◆ **Problem to solve**: Report how many lines of the material contain the string "from". Add nothing beyond the number.
──────────
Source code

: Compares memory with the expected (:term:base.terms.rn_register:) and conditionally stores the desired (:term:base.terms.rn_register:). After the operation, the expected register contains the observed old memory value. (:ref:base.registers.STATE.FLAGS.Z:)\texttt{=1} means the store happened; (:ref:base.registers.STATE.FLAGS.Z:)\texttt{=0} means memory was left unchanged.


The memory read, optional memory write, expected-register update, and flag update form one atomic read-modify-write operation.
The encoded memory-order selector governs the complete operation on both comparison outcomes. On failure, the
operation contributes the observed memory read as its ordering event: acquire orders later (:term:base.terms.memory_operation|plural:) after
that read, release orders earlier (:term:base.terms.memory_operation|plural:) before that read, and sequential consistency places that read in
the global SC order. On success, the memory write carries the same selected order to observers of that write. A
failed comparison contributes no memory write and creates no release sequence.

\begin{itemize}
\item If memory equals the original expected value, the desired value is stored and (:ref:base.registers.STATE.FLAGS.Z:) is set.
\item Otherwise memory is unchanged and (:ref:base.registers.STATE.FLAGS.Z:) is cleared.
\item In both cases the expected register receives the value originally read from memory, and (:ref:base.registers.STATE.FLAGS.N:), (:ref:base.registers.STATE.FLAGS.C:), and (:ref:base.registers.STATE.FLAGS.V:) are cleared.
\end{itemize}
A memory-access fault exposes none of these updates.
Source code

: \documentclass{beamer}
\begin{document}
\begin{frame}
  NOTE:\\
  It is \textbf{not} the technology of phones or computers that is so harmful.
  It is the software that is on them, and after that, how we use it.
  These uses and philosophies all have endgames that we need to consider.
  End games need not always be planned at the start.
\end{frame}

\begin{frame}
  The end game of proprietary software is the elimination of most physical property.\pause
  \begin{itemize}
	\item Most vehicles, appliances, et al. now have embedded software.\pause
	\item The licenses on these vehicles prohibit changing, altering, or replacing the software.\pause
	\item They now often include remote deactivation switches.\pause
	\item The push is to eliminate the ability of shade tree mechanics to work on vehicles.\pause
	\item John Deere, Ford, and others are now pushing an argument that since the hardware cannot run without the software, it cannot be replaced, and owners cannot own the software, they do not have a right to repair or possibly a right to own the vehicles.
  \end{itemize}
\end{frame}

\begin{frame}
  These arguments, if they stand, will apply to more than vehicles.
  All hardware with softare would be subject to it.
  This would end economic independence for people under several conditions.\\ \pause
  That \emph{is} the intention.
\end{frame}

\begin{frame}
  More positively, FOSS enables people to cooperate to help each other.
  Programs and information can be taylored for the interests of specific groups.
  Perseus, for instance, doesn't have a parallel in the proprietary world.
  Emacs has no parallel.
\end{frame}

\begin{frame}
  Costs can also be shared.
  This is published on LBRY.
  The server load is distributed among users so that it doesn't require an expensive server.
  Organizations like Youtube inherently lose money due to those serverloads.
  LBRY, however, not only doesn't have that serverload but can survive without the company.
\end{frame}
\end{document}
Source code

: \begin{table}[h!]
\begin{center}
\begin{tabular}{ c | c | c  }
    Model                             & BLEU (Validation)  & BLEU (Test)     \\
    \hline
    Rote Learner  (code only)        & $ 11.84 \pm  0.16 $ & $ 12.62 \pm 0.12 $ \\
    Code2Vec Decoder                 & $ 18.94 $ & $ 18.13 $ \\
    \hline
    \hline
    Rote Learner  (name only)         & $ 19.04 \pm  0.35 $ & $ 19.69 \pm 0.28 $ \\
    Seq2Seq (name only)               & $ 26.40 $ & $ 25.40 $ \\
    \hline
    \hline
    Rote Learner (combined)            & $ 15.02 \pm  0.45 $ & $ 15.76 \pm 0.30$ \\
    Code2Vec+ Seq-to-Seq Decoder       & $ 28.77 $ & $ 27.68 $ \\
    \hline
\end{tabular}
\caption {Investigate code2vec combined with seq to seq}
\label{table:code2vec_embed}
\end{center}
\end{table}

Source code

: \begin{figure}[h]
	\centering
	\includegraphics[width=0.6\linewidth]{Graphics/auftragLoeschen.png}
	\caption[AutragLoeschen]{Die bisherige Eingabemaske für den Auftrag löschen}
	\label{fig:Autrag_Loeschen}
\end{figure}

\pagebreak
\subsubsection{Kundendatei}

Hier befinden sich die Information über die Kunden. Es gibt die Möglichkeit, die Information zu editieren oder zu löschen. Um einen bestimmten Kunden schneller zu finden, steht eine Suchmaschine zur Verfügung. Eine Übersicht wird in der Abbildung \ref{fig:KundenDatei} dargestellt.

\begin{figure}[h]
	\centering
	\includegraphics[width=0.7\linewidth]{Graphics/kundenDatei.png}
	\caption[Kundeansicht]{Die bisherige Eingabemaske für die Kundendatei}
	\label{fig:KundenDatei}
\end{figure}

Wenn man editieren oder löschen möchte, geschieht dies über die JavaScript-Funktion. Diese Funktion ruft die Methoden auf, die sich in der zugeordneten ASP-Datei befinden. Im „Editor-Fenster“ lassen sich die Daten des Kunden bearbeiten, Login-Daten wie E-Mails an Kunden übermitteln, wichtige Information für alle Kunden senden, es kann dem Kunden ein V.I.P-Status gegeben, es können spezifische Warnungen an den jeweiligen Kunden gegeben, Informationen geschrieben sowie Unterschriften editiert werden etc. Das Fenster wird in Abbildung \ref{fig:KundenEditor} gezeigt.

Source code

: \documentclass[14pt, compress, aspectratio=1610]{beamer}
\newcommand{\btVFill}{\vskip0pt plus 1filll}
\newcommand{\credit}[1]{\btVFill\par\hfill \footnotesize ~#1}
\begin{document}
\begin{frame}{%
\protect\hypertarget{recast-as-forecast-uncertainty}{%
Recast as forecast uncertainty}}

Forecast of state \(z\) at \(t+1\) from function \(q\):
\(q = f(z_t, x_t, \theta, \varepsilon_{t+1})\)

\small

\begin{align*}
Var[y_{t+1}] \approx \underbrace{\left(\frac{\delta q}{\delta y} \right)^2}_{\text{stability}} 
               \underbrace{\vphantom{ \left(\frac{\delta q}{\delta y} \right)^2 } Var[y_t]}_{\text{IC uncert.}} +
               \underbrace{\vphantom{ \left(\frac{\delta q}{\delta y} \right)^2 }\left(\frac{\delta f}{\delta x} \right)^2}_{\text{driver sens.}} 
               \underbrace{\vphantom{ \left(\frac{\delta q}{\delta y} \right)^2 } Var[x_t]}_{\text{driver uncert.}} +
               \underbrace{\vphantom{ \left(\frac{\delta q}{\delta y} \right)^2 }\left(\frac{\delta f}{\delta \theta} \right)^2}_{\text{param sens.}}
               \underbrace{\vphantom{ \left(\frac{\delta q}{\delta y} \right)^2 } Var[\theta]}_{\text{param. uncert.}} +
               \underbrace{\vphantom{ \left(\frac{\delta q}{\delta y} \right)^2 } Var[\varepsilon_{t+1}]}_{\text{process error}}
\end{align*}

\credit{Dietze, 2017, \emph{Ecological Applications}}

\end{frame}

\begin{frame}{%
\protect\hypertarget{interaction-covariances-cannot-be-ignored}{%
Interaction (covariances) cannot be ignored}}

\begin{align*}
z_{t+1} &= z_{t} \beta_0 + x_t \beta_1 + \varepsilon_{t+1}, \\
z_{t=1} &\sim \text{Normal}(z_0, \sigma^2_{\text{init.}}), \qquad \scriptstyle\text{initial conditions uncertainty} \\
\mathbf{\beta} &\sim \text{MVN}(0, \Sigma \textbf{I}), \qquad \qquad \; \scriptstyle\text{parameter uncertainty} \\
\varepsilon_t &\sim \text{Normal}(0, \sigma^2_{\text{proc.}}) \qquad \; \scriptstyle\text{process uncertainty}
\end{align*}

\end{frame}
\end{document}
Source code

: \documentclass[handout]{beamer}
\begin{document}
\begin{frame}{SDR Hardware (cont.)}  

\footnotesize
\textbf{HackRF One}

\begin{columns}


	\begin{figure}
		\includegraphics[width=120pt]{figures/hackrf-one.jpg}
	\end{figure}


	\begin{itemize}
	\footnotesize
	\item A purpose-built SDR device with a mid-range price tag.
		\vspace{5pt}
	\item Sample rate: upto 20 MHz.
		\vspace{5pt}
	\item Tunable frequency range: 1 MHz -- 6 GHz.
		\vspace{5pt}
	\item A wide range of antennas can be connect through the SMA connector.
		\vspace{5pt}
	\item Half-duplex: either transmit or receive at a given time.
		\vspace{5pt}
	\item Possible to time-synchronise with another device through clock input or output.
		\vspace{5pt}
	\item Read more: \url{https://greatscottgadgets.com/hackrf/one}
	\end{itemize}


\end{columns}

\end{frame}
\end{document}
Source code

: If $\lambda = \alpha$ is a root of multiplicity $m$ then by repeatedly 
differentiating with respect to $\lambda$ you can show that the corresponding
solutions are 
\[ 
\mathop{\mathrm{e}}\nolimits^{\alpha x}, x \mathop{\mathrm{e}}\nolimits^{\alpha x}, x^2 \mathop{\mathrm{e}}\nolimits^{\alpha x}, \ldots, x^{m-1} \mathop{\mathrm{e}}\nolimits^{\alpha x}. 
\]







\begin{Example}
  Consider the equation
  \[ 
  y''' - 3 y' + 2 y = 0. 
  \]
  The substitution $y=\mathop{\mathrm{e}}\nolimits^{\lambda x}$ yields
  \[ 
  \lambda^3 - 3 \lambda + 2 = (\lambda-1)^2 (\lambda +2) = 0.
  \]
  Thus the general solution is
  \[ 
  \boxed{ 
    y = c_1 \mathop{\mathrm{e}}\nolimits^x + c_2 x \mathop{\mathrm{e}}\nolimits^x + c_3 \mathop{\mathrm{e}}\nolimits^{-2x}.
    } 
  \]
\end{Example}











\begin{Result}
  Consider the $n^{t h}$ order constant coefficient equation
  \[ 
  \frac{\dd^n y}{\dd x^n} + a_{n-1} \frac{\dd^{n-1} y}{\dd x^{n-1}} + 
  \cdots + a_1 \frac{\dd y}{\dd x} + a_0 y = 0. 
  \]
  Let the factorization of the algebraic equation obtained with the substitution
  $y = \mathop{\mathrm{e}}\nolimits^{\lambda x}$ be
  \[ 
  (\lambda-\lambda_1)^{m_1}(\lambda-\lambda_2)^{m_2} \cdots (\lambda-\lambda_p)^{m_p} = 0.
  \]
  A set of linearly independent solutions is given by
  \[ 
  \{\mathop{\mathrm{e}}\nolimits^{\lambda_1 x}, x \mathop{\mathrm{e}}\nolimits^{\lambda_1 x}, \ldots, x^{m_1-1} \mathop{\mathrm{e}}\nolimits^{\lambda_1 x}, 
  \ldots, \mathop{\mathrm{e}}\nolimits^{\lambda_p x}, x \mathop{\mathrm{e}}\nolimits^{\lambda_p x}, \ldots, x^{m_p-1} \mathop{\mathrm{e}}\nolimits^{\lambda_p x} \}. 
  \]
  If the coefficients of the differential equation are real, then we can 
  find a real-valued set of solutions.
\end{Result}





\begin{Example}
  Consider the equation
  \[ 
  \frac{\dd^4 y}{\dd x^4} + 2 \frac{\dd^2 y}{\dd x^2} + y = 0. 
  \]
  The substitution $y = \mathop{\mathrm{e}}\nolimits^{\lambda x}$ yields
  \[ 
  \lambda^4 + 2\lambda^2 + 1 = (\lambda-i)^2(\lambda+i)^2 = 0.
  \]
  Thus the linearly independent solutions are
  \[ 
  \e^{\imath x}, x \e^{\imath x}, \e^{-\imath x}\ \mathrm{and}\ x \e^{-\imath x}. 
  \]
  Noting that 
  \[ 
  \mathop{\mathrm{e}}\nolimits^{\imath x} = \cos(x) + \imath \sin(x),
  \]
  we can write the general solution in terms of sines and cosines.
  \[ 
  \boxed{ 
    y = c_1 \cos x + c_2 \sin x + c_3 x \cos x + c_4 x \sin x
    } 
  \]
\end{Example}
──────────
◆ **Written reply**: 2